→ AIM OF THE EXERCISE
Hand back all of the records exactly as they read.

(DATA EXTRACTS)

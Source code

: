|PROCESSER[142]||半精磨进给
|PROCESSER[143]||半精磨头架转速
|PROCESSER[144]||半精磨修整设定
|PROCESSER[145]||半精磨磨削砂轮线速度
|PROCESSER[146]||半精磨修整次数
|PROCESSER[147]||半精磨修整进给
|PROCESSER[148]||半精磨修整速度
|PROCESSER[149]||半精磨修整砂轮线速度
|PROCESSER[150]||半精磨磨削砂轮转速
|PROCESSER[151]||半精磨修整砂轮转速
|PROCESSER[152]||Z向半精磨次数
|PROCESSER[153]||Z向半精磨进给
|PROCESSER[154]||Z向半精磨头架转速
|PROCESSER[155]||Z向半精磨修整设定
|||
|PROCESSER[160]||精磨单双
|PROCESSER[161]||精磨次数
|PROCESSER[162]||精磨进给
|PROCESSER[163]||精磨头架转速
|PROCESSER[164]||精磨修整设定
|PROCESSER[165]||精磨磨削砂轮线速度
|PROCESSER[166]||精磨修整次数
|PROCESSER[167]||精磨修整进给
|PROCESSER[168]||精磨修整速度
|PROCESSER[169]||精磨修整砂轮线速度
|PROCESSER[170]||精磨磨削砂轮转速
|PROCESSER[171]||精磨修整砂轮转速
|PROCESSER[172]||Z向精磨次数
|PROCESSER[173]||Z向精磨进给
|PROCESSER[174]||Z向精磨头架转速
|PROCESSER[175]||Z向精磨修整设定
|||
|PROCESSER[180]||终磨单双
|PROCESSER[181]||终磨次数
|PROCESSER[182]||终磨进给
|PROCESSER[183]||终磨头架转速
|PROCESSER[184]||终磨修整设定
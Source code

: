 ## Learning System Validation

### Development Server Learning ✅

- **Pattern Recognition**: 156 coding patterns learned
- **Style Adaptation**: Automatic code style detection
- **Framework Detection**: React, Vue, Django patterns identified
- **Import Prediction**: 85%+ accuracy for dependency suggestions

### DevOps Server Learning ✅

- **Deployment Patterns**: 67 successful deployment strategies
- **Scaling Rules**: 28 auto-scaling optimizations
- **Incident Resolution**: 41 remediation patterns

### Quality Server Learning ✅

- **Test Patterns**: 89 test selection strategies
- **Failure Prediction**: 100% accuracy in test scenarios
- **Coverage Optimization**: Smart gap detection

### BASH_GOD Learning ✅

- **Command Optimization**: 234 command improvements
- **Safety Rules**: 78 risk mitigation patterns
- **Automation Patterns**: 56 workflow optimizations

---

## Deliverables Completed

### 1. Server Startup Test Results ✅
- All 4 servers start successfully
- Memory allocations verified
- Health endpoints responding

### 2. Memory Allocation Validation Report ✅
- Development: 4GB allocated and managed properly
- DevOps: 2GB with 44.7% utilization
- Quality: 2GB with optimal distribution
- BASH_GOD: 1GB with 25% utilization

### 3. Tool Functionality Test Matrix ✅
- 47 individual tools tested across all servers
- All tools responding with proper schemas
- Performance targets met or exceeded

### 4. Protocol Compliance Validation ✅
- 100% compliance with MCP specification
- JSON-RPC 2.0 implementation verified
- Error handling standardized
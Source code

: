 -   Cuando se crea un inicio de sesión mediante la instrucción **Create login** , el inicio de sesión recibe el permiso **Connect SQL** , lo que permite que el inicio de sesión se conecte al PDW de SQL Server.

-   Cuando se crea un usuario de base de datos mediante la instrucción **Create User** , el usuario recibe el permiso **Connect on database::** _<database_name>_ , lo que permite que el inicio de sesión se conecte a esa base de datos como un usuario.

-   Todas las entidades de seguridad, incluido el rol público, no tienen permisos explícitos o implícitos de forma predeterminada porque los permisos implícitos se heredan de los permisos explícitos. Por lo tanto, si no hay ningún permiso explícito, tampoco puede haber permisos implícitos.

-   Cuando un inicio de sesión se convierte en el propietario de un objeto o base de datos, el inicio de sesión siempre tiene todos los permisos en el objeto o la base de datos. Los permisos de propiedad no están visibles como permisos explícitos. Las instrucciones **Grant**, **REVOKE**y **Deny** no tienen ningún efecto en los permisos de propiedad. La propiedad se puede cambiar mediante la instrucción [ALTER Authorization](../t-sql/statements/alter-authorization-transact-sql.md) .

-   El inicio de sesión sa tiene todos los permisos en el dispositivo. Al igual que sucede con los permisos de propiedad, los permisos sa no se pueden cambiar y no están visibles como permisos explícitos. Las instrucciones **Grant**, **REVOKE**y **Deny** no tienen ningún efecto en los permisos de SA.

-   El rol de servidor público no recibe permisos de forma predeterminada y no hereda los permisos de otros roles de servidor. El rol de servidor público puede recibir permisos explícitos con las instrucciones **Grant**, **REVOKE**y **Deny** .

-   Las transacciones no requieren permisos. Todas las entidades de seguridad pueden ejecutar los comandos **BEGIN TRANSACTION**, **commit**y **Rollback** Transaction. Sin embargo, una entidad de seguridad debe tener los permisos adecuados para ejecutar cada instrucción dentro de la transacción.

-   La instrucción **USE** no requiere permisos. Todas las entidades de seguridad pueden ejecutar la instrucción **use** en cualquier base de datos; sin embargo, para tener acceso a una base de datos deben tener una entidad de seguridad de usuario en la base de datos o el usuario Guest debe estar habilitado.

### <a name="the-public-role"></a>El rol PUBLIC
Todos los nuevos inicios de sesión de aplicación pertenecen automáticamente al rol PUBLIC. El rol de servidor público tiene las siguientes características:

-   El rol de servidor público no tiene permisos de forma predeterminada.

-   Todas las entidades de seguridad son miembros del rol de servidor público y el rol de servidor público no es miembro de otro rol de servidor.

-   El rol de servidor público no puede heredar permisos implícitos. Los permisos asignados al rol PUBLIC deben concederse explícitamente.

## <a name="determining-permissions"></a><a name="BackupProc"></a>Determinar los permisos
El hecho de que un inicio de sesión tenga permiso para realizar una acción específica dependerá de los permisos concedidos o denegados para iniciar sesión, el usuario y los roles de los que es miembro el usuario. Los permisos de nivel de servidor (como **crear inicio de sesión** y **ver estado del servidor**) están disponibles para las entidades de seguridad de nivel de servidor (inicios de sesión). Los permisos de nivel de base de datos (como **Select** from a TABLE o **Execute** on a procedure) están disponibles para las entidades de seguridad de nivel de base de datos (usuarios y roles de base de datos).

(End DATA EXTRACTS)

→ RESPONSE TO THE TASK
Source code

:|PROCESSER[142]||半精磨进给
|PROCESSER[143]||半精磨头架转速
|PROCESSER[144]||半精磨修整设定
|PROCESSER[145]||半精磨磨削砂轮线速度
|PROCESSER[146]||半精磨修整次数
|PROCESSER[147]||半精磨修整进给
|PROCESSER[148]||半精磨修整速度
|PROCESSER[149]||半精磨修整砂轮线速度
|PROCESSER[150]||半精磨磨削砂轮转速
|PROCESSER[151]||半精磨修整砂轮转速
|PROCESSER[152]||Z向半精磨次数
|PROCESSER[153]||Z向半精磨进给
|PROCESSER[154]||Z向半精磨头架转速
|PROCESSER[155]||Z向半精磨修整设定
|||
|PROCESSER[160]||精磨单双
|PROCESSER[161]||精磨次数
|PROCESSER[162]||精磨进给
|PROCESSER[163]||精磨头架转速
|PROCESSER[164]||精磨修整设定
|PROCESSER[165]||精磨磨削砂轮线速度
|PROCESSER[166]||精磨修整次数
|PROCESSER[167]||精磨修整进给
|PROCESSER[168]||精磨修整速度
|PROCESSER[169]||精磨修整砂轮线速度
|PROCESSER[170]||精磨磨削砂轮转速
|PROCESSER[171]||精磨修整砂轮转速
|PROCESSER[172]||Z向精磨次数
|PROCESSER[173]||Z向精磨进给
|PROCESSER[174]||Z向精磨头架转速
|PROCESSER[175]||Z向精磨修整设定
|||
|PROCESSER[180]||终磨单双
|PROCESSER[181]||终磨次数
|PROCESSER[182]||终磨进给
|PROCESSER[183]||终磨头架转速
|PROCESSER[184]||终磨修整设定
Source code

: ## Learning System Validation

### Development Server Learning ✅

- **Pattern Recognition**: 156 coding patterns learned
- **Style Adaptation**: Automatic code style detection
- **Framework Detection**: React, Vue, Django patterns identified
- **Import Prediction**: 85%+ accuracy for dependency suggestions

### DevOps Server Learning ✅

- **Deployment Patterns**: 67 successful deployment strategies
- **Scaling Rules**: 28 auto-scaling optimizations
- **Incident Resolution**: 41 remediation patterns

### Quality Server Learning ✅

- **Test Patterns**: 89 test selection strategies
- **Failure Prediction**: 100% accuracy in test scenarios
- **Coverage Optimization**: Smart gap detection

### BASH_GOD Learning ✅

- **Command Optimization**: 234 command improvements
- **Safety Rules**: 78 risk mitigation patterns
- **Automation Patterns**: 56 workflow optimizations

---

## Deliverables Completed

### 1. Server Startup Test Results ✅
- All 4 servers start successfully
- Memory allocations verified
- Health endpoints responding

### 2. Memory Allocation Validation Report ✅
- Development: 4GB allocated and managed properly
- DevOps: 2GB with 44.7% utilization
- Quality: 2GB with optimal distribution
- BASH_GOD: 1GB with 25% utilization

### 3. Tool Functionality Test Matrix ✅
- 47 individual tools tested across all servers
- All tools responding with proper schemas
- Performance targets met or exceeded

### 4. Protocol Compliance Validation ✅
- 100% compliance with MCP specification
- JSON-RPC 2.0 implementation verified
- Error handling standardized
Source code

: -   Cuando se crea un inicio de sesión mediante la instrucción **Create login** , el inicio de sesión recibe el permiso **Connect SQL** , lo que permite que el inicio de sesión se conecte al PDW de SQL Server.

-   Cuando se crea un usuario de base de datos mediante la instrucción **Create User** , el usuario recibe el permiso **Connect on database::** _<database_name>_ , lo que permite que el inicio de sesión se conecte a esa base de datos como un usuario.

-   Todas las entidades de seguridad, incluido el rol público, no tienen permisos explícitos o implícitos de forma predeterminada porque los permisos implícitos se heredan de los permisos explícitos. Por lo tanto, si no hay ningún permiso explícito, tampoco puede haber permisos implícitos.

-   Cuando un inicio de sesión se convierte en el propietario de un objeto o base de datos, el inicio de sesión siempre tiene todos los permisos en el objeto o la base de datos. Los permisos de propiedad no están visibles como permisos explícitos. Las instrucciones **Grant**, **REVOKE**y **Deny** no tienen ningún efecto en los permisos de propiedad. La propiedad se puede cambiar mediante la instrucción [ALTER Authorization](../t-sql/statements/alter-authorization-transact-sql.md) .

-   El inicio de sesión sa tiene todos los permisos en el dispositivo. Al igual que sucede con los permisos de propiedad, los permisos sa no se pueden cambiar y no están visibles como permisos explícitos. Las instrucciones **Grant**, **REVOKE**y **Deny** no tienen ningún efecto en los permisos de SA.

-   El rol de servidor público no recibe permisos de forma predeterminada y no hereda los permisos de otros roles de servidor. El rol de servidor público puede recibir permisos explícitos con las instrucciones **Grant**, **REVOKE**y **Deny** .

-   Las transacciones no requieren permisos. Todas las entidades de seguridad pueden ejecutar los comandos **BEGIN TRANSACTION**, **commit**y **Rollback** Transaction. Sin embargo, una entidad de seguridad debe tener los permisos adecuados para ejecutar cada instrucción dentro de la transacción.

-   La instrucción **USE** no requiere permisos. Todas las entidades de seguridad pueden ejecutar la instrucción **use** en cualquier base de datos; sin embargo, para tener acceso a una base de datos deben tener una entidad de seguridad de usuario en la base de datos o el usuario Guest debe estar habilitado.

### <a name="the-public-role"></a>El rol PUBLIC
Todos los nuevos inicios de sesión de aplicación pertenecen automáticamente al rol PUBLIC. El rol de servidor público tiene las siguientes características:

-   El rol de servidor público no tiene permisos de forma predeterminada.

-   Todas las entidades de seguridad son miembros del rol de servidor público y el rol de servidor público no es miembro de otro rol de servidor.

-   El rol de servidor público no puede heredar permisos implícitos. Los permisos asignados al rol PUBLIC deben concederse explícitamente.

## <a name="determining-permissions"></a><a name="BackupProc"></a>Determinar los permisos
El hecho de que un inicio de sesión tenga permiso para realizar una acción específica dependerá de los permisos concedidos o denegados para iniciar sesión, el usuario y los roles de los que es miembro el usuario. Los permisos de nivel de servidor (como **crear inicio de sesión** y **ver estado del servidor**) están disponibles para las entidades de seguridad de nivel de servidor (inicios de sesión). Los permisos de nivel de base de datos (como **Select** from a TABLE o **Execute** on a procedure) están disponibles para las entidades de seguridad de nivel de base de datos (usuarios y roles de base de datos).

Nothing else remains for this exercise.